(Dataset)
^^^^^^^^^^^^^^^^

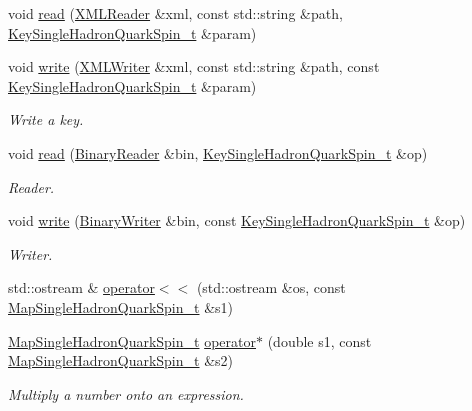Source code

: \begin{DoxyCompactItemize}
\item 
void \mbox{\hyperlink{namespaceHadron_a35b28e298745916c37daa929a874e099}{read}} (\mbox{\hyperlink{classADATXML_1_1XMLReader}{X\+M\+L\+Reader}} \&xml, const std\+::string \&path, \mbox{\hyperlink{structHadron_1_1KeySingleHadronQuarkSpin__t}{Key\+Single\+Hadron\+Quark\+Spin\+\_\+t}} \&param)
\item 
void \mbox{\hyperlink{namespaceHadron_a536d0c7d1bd20e64ba84b0588b3696f9}{write}} (\mbox{\hyperlink{classADATXML_1_1XMLWriter}{X\+M\+L\+Writer}} \&xml, const std\+::string \&path, const \mbox{\hyperlink{structHadron_1_1KeySingleHadronQuarkSpin__t}{Key\+Single\+Hadron\+Quark\+Spin\+\_\+t}} \&param)
\begin{DoxyCompactList}\small\item\em Write a key. \end{DoxyCompactList}\item 
void \mbox{\hyperlink{namespaceHadron_a02133bc62e51d4baa57fb5ba0742ff43}{read}} (\mbox{\hyperlink{classADATIO_1_1BinaryReader}{Binary\+Reader}} \&bin, \mbox{\hyperlink{structHadron_1_1KeySingleHadronQuarkSpin__t}{Key\+Single\+Hadron\+Quark\+Spin\+\_\+t}} \&op)
\begin{DoxyCompactList}\small\item\em Reader. \end{DoxyCompactList}\item 
void \mbox{\hyperlink{namespaceHadron_a780fbaaa0f7e3ba3453b4994b3ecd7d0}{write}} (\mbox{\hyperlink{classADATIO_1_1BinaryWriter}{Binary\+Writer}} \&bin, const \mbox{\hyperlink{structHadron_1_1KeySingleHadronQuarkSpin__t}{Key\+Single\+Hadron\+Quark\+Spin\+\_\+t}} \&op)
\begin{DoxyCompactList}\small\item\em Writer. \end{DoxyCompactList}\item 
std\+::ostream \& \mbox{\hyperlink{namespaceHadron_af9e168289a71f406cf53d10783cc513c}{operator$<$$<$}} (std\+::ostream \&os, const \mbox{\hyperlink{namespaceHadron_a22279e56b59508dc8dd2c8991dc911fd}{Map\+Single\+Hadron\+Quark\+Spin\+\_\+t}} \&s1)
\item 
\mbox{\hyperlink{namespaceHadron_a22279e56b59508dc8dd2c8991dc911fd}{Map\+Single\+Hadron\+Quark\+Spin\+\_\+t}} \mbox{\hyperlink{namespaceHadron_a1ff2284ca0eec3b56aa1c075484c995f}{operator$\ast$}} (double s1, const \mbox{\hyperlink{namespaceHadron_a22279e56b59508dc8dd2c8991dc911fd}{Map\+Single\+Hadron\+Quark\+Spin\+\_\+t}} \&s2)
\begin{DoxyCompactList}\small\item\em Multiply a number onto an expression. \end{DoxyCompactList}\item 

\end{DoxyCompactItemize}
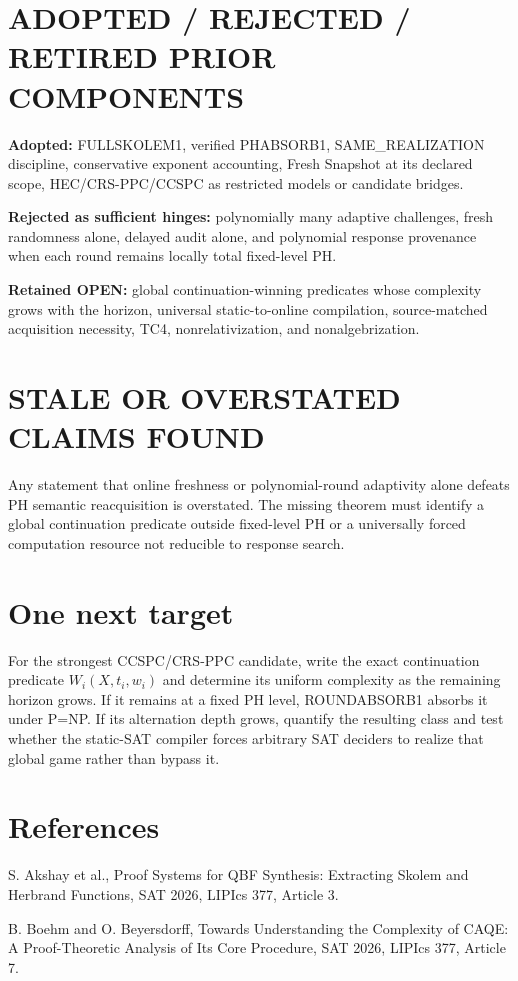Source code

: \documentclass[11pt]{article}
\begin{document}
\section*{ADOPTED / REJECTED / RETIRED PRIOR COMPONENTS}
\textbf{Adopted:} FULLSKOLEM1, verified PHABSORB1, SAME\_REALIZATION discipline, conservative exponent accounting, Fresh Snapshot at its declared scope, HEC/CRS-PPC/CCSPC as restricted models or candidate bridges.

\textbf{Rejected as sufficient hinges:} polynomially many adaptive challenges, fresh randomness alone, delayed audit alone, and polynomial response provenance when each round remains locally total fixed-level PH.

\textbf{Retained OPEN:} global continuation-winning predicates whose complexity grows with the horizon, universal static-to-online compilation, source-matched acquisition necessity, TC4, nonrelativization, and nonalgebrization.

\section*{STALE OR OVERSTATED CLAIMS FOUND}
Any statement that online freshness or polynomial-round adaptivity alone defeats PH semantic reacquisition is overstated. The missing theorem must identify a global continuation predicate outside fixed-level PH or a universally forced computation resource not reducible to response search.

\section*{One next target}
For the strongest CCSPC/CRS-PPC candidate, write the exact continuation predicate $W_i(X,t_i,w_i)$ and determine its uniform complexity as the remaining horizon grows. If it remains at a fixed PH level, ROUNDABSORB1 absorbs it under P=NP. If its alternation depth grows, quantify the resulting class and test whether the static-SAT compiler forces arbitrary SAT deciders to realize that global game rather than bypass it.

\section*{References}
S. Akshay et al., Proof Systems for QBF Synthesis: Extracting Skolem and Herbrand Functions, SAT 2026, LIPIcs 377, Article 3.

B. Boehm and O. Beyersdorff, Towards Understanding the Complexity of CAQE: A Proof-Theoretic Analysis of Its Core Procedure, SAT 2026, LIPIcs 377, Article 7.
\end{document}
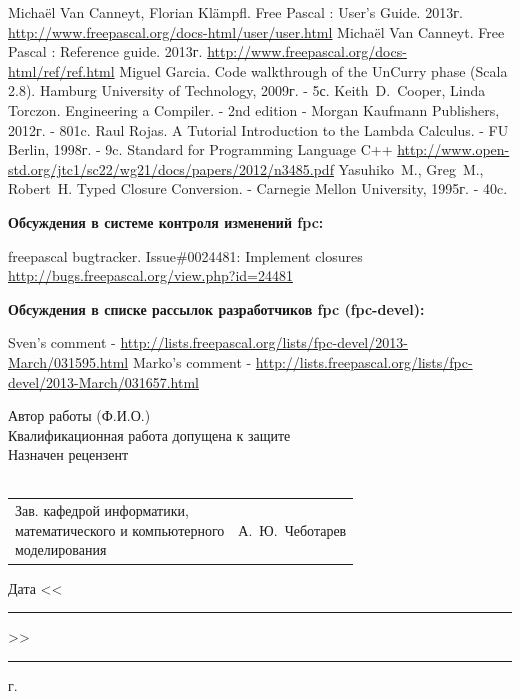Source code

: \documentclass{imcs}
\begin{document}
\begin{thebibliography}{99}
 Michaël Van Canneyt, Florian Klämpfl. Free Pascal : User’s Guide. 2013г. \url{http://www.freepascal.org/docs-html/user/user.html}
 Michaël Van Canneyt. Free Pascal : Reference guide. 2013г. \url{http://www.freepascal.org/docs-html/ref/ref.html}
 Miguel Garcia. Code walkthrough of the UnCurry phase (Scala 2.8). Hamburg University of Technology, 2009г. - 5с.
 Keith~D.~Cooper, Linda Torczon. Engineering a Compiler. - 2nd edition - Morgan Kaufmann Publishers, 2012г. - 801c.
 Raul Rojas. A Tutorial Introduction to the Lambda Calculus. - FU Berlin, 1998г. - 9c.
 Standard for Programming Language C++ \url{http://www.open-std.org/jtc1/sc22/wg21/docs/papers/2012/n3485.pdf}
 Yasuhiko~M., Greg~M., Robert~H. Typed  Closure Conversion. - Carnegie Mellon University, 1995г. - 40c.

  
{\bf Обсуждения в системе контроля изменений fpc:}  
  
 freepascal bugtracker. Issue\#0024481: Implement closures \url{http://bugs.freepascal.org/view.php?id=24481}
  
{\bf Обсуждения в списке рассылок разработчиков fpc (fpc-devel):}

 Sven's comment - \url{http://lists.freepascal.org/lists/fpc-devel/2013-March/031595.html}
 Marko's comment - \url{http://lists.freepascal.org/lists/fpc-devel/2013-March/031657.html}


  
\end{thebibliography}

\pagebreak

\noindent Автор работы  (Ф.И.О.)\\

\noindent{}Квалификационная работа допущена к защите\\

\noindent{}Назначен рецензент\\
\\

\vspace{2\baselineskip}
\noindent\begin{tabular}{p{} p{}}
\parbox{8cm}{Зав. кафедрой информатики,\\ математического и компьютерного\\ моделирования} &
\hfill А.~Ю.~Чеботарев\\
\end{tabular}
\vspace{2\baselineskip}
\begin{flushright}
Дата <<\rule{1cm}{0.5pt}>>\rule{3cm}{0.5pt} г.
\end{flushright}
\end{document}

^^^^^^^^^^^^^^^^

The response should repeat every entry above exactly and include none of the pictures.

(Your solution)
Source code

: \begin{DoxyCompactItemize}
\item 
void \mbox{\hyperlink{namespaceHadron_a35b28e298745916c37daa929a874e099}{read}} (\mbox{\hyperlink{classADATXML_1_1XMLReader}{X\+M\+L\+Reader}} \&xml, const std\+::string \&path, \mbox{\hyperlink{structHadron_1_1KeySingleHadronQuarkSpin__t}{Key\+Single\+Hadron\+Quark\+Spin\+\_\+t}} \&param)
\item 
void \mbox{\hyperlink{namespaceHadron_a536d0c7d1bd20e64ba84b0588b3696f9}{write}} (\mbox{\hyperlink{classADATXML_1_1XMLWriter}{X\+M\+L\+Writer}} \&xml, const std\+::string \&path, const \mbox{\hyperlink{structHadron_1_1KeySingleHadronQuarkSpin__t}{Key\+Single\+Hadron\+Quark\+Spin\+\_\+t}} \&param)
\begin{DoxyCompactList}\small\item\em Write a key. \end{DoxyCompactList}\item 
void \mbox{\hyperlink{namespaceHadron_a02133bc62e51d4baa57fb5ba0742ff43}{read}} (\mbox{\hyperlink{classADATIO_1_1BinaryReader}{Binary\+Reader}} \&bin, \mbox{\hyperlink{structHadron_1_1KeySingleHadronQuarkSpin__t}{Key\+Single\+Hadron\+Quark\+Spin\+\_\+t}} \&op)
\begin{DoxyCompactList}\small\item\em Reader. \end{DoxyCompactList}\item 
void \mbox{\hyperlink{namespaceHadron_a780fbaaa0f7e3ba3453b4994b3ecd7d0}{write}} (\mbox{\hyperlink{classADATIO_1_1BinaryWriter}{Binary\+Writer}} \&bin, const \mbox{\hyperlink{structHadron_1_1KeySingleHadronQuarkSpin__t}{Key\+Single\+Hadron\+Quark\+Spin\+\_\+t}} \&op)
\begin{DoxyCompactList}\small\item\em Writer. \end{DoxyCompactList}\item 
std\+::ostream \& \mbox{\hyperlink{namespaceHadron_af9e168289a71f406cf53d10783cc513c}{operator$<$$<$}} (std\+::ostream \&os, const \mbox{\hyperlink{namespaceHadron_a22279e56b59508dc8dd2c8991dc911fd}{Map\+Single\+Hadron\+Quark\+Spin\+\_\+t}} \&s1)
\item 
\mbox{\hyperlink{namespaceHadron_a22279e56b59508dc8dd2c8991dc911fd}{Map\+Single\+Hadron\+Quark\+Spin\+\_\+t}} \mbox{\hyperlink{namespaceHadron_a1ff2284ca0eec3b56aa1c075484c995f}{operator$\ast$}} (double s1, const \mbox{\hyperlink{namespaceHadron_a22279e56b59508dc8dd2c8991dc911fd}{Map\+Single\+Hadron\+Quark\+Spin\+\_\+t}} \&s2)
\begin{DoxyCompactList}\small\item\em Multiply a number onto an expression. \end{DoxyCompactList}\item 

\end{DoxyCompactItemize}
Source code

: \documentclass[11pt]{article}
\begin{document}
\section*{ADOPTED / REJECTED / RETIRED PRIOR COMPONENTS}
\textbf{Adopted:} FULLSKOLEM1, verified PHABSORB1, SAME\_REALIZATION discipline, conservative exponent accounting, Fresh Snapshot at its declared scope, HEC/CRS-PPC/CCSPC as restricted models or candidate bridges.

\textbf{Rejected as sufficient hinges:} polynomially many adaptive challenges, fresh randomness alone, delayed audit alone, and polynomial response provenance when each round remains locally total fixed-level PH.

\textbf{Retained OPEN:} global continuation-winning predicates whose complexity grows with the horizon, universal static-to-online compilation, source-matched acquisition necessity, TC4, nonrelativization, and nonalgebrization.

\section*{STALE OR OVERSTATED CLAIMS FOUND}
Any statement that online freshness or polynomial-round adaptivity alone defeats PH semantic reacquisition is overstated. The missing theorem must identify a global continuation predicate outside fixed-level PH or a universally forced computation resource not reducible to response search.

\section*{One next target}
For the strongest CCSPC/CRS-PPC candidate, write the exact continuation predicate $W_i(X,t_i,w_i)$ and determine its uniform complexity as the remaining horizon grows. If it remains at a fixed PH level, ROUNDABSORB1 absorbs it under P=NP. If its alternation depth grows, quantify the resulting class and test whether the static-SAT compiler forces arbitrary SAT deciders to realize that global game rather than bypass it.

\section*{References}
S. Akshay et al., Proof Systems for QBF Synthesis: Extracting Skolem and Herbrand Functions, SAT 2026, LIPIcs 377, Article 3.

B. Boehm and O. Beyersdorff, Towards Understanding the Complexity of CAQE: A Proof-Theoretic Analysis of Its Core Procedure, SAT 2026, LIPIcs 377, Article 7.
\end{document}
Source code

: \documentclass{imcs}
\begin{document}
\begin{thebibliography}{99}
 Michaël Van Canneyt, Florian Klämpfl. Free Pascal : User’s Guide. 2013г. \url{http://www.freepascal.org/docs-html/user/user.html}
 Michaël Van Canneyt. Free Pascal : Reference guide. 2013г. \url{http://www.freepascal.org/docs-html/ref/ref.html}
 Miguel Garcia. Code walkthrough of the UnCurry phase (Scala 2.8). Hamburg University of Technology, 2009г. - 5с.
 Keith~D.~Cooper, Linda Torczon. Engineering a Compiler. - 2nd edition - Morgan Kaufmann Publishers, 2012г. - 801c.
 Raul Rojas. A Tutorial Introduction to the Lambda Calculus. - FU Berlin, 1998г. - 9c.
 Standard for Programming Language C++ \url{http://www.open-std.org/jtc1/sc22/wg21/docs/papers/2012/n3485.pdf}
 Yasuhiko~M., Greg~M., Robert~H. Typed  Closure Conversion. - Carnegie Mellon University, 1995г. - 40c.

  
{\bf Обсуждения в системе контроля изменений fpc:}  
  
 freepascal bugtracker. Issue\#0024481: Implement closures \url{http://bugs.freepascal.org/view.php?id=24481}
  
{\bf Обсуждения в списке рассылок разработчиков fpc (fpc-devel):}

 Sven's comment - \url{http://lists.freepascal.org/lists/fpc-devel/2013-March/031595.html}
 Marko's comment - \url{http://lists.freepascal.org/lists/fpc-devel/2013-March/031657.html}


  
\end{thebibliography}

\pagebreak

\noindent Автор работы  (Ф.И.О.)\\

\noindent{}Квалификационная работа допущена к защите\\

\noindent{}Назначен рецензент\\
\\

\vspace{2\baselineskip}
\noindent\begin{tabular}{p{} p{}}
\parbox{8cm}{Зав. кафедрой информатики,\\ математического и компьютерного\\ моделирования} &
\hfill А.~Ю.~Чеботарев\\
\end{tabular}
\vspace{2\baselineskip}
\begin{flushright}
Дата <<\rule{1cm}{0.5pt}>>\rule{3cm}{0.5pt} г.
\end{flushright}
\end{document}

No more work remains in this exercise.